Detroit Zoo to welcome new polar bear

Holly Fournier
The Detroit News

A polar bear named Tundra is prepping to make the trek east to her new home at the Detroit Zoo.

The 29-year-old veteran of the Indianapolis Zoo will be relocated to Detroit June 25 when her current home permanently closes its polar bear exhibit, according to officials at both zoos.

Tundra will join Detroit’s current resident bears, female Talini — a native of the zoo born there in 2004 — and male Nuka, also born in 2004 and sent to Detroit in 2011.

The transfer is a few months in the making, according to the Detroit Zoo. When the Indianapolis Zoo decided to close its polar bear exhibit, officials visited Detroit and were won over by the zoo’s Arctic Ring of Life habitat.

“The Zoo’s veterinary staff carefully reviewed all of the options and agree that the Detroit Zoo is the perfect facility for Tundra’s needs as a senior bear,” Indianapolis Zoo officials said in a statement posted Monday to its website. “Considered one of the leading polar bear facilities in the world, the Detroit Zoo offers large spaces and pools with easy slopes for Tundra to enter and exit the water, especially as she gets older.”

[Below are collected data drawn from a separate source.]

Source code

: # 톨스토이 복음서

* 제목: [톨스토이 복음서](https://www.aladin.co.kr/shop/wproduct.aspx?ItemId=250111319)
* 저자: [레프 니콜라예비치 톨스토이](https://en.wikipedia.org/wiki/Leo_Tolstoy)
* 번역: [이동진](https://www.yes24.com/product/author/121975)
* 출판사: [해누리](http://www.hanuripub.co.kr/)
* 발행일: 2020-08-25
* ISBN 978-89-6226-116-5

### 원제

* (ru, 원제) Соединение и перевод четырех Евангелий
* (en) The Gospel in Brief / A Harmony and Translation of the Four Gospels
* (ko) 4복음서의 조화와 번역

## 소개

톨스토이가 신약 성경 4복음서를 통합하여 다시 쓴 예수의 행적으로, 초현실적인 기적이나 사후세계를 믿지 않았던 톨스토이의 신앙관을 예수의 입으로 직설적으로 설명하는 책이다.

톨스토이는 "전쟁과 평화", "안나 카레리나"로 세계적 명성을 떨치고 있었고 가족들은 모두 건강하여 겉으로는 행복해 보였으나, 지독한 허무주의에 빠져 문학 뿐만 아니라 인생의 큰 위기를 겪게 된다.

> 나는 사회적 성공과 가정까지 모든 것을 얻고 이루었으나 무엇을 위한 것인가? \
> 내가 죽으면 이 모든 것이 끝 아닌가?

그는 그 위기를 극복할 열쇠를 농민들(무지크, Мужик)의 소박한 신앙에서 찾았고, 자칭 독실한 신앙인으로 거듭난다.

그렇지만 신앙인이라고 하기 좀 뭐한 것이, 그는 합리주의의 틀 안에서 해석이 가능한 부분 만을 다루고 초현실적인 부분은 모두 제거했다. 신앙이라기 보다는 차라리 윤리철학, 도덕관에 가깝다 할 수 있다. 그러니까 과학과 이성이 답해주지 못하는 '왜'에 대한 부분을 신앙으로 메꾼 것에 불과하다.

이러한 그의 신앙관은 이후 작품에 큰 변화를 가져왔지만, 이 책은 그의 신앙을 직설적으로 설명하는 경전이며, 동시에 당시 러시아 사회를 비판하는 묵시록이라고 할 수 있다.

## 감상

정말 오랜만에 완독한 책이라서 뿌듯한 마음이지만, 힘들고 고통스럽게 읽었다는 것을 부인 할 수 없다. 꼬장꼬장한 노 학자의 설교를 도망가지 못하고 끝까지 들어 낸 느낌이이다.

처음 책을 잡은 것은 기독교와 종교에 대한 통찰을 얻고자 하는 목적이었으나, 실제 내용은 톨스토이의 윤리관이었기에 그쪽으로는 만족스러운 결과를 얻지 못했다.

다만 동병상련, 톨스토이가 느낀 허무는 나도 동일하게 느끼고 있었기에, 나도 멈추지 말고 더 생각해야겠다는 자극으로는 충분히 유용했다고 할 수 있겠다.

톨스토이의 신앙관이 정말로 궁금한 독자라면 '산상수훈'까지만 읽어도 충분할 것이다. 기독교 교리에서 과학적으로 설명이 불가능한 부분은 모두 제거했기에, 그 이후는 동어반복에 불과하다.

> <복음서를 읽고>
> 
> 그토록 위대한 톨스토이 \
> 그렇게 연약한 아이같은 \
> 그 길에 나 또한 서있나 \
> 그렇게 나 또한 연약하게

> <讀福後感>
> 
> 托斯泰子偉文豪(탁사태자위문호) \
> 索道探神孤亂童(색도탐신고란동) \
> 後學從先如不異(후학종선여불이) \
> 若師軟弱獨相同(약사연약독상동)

Detroit Zoo officials agreed that their habitat was an ideal match for the older bear. The animals typically live to 15 or 18 years in the wild, but tend to live longer in zoos where they have access to health care and a balanced nutrition.

“The Arctic Ring of Life is an incredible facility for this polar bear to spend the remainder of her golden years,” chief life sciences officer Scott Carter said. “She will receive the best possible care during her time here and enjoy the comforts of this expansive, naturalistic space.”

Summer visitors to the Detroit Zoo can spot Tundra with her new playmates, swimming in the bears’ freshwater pool and overhead in the well-known, 70-foot-long Frederick and Barbara Erb Polar Passage.

The Detroit habitat also includes a grassy tundra, a “pack ice” area and an additional 190,000-gallon salt water pool.

The habitat is one of North America’s largest polar bear enclosures, also housing seals and arctic foxes, according to the Detroit Zoo. It encompasses more than 4 acres of outdoor and indoor spaces.

Indianapolis opened its polar bear exhibit in 1988, which was Tundra’s first year at the zoo, according to officials. The habitat was state-of-the-art at the time, but now needs updating. Zoo officials are exploring options for different species to inhabit the space after Tundra’s move.

Polar bears were declared an endangered species in 2008.

“Tundra has helped educate millions of guests over the years as an ambassador for her counterparts in the wild,” Indianapolis Zoo officials said. “She will be greatly missed.”

In Detroit, officials are eagerly awaiting their new resident.